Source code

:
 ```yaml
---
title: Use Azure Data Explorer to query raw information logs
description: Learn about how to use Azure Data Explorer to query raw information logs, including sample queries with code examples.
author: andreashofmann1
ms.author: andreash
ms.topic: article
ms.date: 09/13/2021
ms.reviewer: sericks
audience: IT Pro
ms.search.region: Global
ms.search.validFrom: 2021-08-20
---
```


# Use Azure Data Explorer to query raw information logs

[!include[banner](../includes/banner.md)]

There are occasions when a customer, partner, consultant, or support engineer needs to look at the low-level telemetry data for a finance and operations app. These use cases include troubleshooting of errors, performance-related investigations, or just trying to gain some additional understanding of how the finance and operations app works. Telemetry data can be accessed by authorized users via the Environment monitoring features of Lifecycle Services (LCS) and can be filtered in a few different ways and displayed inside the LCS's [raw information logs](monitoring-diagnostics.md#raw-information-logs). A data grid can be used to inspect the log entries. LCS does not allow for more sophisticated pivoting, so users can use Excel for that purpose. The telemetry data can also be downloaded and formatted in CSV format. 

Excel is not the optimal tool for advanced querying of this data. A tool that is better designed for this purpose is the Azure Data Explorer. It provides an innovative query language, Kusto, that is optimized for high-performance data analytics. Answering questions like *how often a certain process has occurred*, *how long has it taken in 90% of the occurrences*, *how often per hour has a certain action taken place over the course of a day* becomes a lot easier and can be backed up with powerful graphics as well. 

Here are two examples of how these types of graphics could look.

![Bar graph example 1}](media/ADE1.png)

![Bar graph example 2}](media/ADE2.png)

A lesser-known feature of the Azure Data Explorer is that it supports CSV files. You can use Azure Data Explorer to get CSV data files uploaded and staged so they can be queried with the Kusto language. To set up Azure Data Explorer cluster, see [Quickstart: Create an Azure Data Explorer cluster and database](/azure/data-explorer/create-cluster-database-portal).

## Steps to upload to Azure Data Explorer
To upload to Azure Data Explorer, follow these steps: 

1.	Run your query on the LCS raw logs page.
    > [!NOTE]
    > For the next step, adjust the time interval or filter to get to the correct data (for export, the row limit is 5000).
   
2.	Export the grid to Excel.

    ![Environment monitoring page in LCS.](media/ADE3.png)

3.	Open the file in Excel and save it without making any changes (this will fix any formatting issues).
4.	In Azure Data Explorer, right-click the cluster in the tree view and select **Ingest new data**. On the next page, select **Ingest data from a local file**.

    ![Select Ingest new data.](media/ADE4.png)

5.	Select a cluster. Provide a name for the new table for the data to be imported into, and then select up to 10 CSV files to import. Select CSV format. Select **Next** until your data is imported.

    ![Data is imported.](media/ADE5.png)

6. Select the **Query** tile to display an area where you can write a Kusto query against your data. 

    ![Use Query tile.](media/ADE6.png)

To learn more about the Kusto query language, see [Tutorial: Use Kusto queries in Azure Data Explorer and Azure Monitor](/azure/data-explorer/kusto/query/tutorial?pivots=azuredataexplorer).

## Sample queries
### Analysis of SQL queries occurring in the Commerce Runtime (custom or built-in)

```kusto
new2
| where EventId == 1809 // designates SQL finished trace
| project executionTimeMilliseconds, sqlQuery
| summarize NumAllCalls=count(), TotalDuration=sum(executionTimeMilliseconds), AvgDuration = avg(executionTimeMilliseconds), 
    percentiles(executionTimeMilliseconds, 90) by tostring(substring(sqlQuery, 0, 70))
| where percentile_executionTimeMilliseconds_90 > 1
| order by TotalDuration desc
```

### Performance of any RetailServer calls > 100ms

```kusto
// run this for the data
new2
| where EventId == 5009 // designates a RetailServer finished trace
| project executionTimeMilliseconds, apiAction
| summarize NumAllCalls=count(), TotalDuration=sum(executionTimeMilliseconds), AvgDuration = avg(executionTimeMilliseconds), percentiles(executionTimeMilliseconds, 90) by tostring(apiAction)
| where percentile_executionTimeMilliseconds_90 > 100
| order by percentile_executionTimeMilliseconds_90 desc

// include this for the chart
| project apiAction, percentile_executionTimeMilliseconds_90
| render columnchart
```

────────────────────────────────────────

Activity: All that should be returned is the run of lines from the one with "Ingest new data.](media/ADE4.png)" to the last line of the material above, copied exactly.

Solution below:
    ![Select Ingest new data.](media/ADE4.png)

5.	Select a cluster. Provide a name for the new table for the data to be imported into, and then select up to 10 CSV files to import. Select CSV format. Select **Next** until your data is imported.

    ![Data is imported.](media/ADE5.png)

6. Select the **Query** tile to display an area where you can write a Kusto query against your data. 

    ![Use Query tile.](media/ADE6.png)

To learn more about the Kusto query language, see [Tutorial: Use Kusto queries in Azure Data Explorer and Azure Monitor](/azure/data-explorer/kusto/query/tutorial?pivots=azuredataexplorer).

## Sample queries
### Analysis of SQL queries occurring in the Commerce Runtime (custom or built-in)

```kusto
new2
| where EventId == 1809 // designates SQL finished trace
| project executionTimeMilliseconds, sqlQuery
| summarize NumAllCalls=count(), TotalDuration=sum(executionTimeMilliseconds), AvgDuration = avg(executionTimeMilliseconds), 
    percentiles(executionTimeMilliseconds, 90) by tostring(substring(sqlQuery, 0, 70))
| where percentile_executionTimeMilliseconds_90 > 1
| order by TotalDuration desc
```

### Performance of any RetailServer calls > 100ms

```kusto
// run this for the data
new2
| where EventId == 5009 // designates a RetailServer finished trace
| project executionTimeMilliseconds, apiAction
| summarize NumAllCalls=count(), TotalDuration=sum(executionTimeMilliseconds), AvgDuration = avg(executionTimeMilliseconds), percentiles(executionTimeMilliseconds, 90) by tostring(apiAction)
| where percentile_executionTimeMilliseconds_90 > 100
| order by percentile_executionTimeMilliseconds_90 desc

// include this for the chart
| project apiAction, percentile_executionTimeMilliseconds_90
| render columnchart
```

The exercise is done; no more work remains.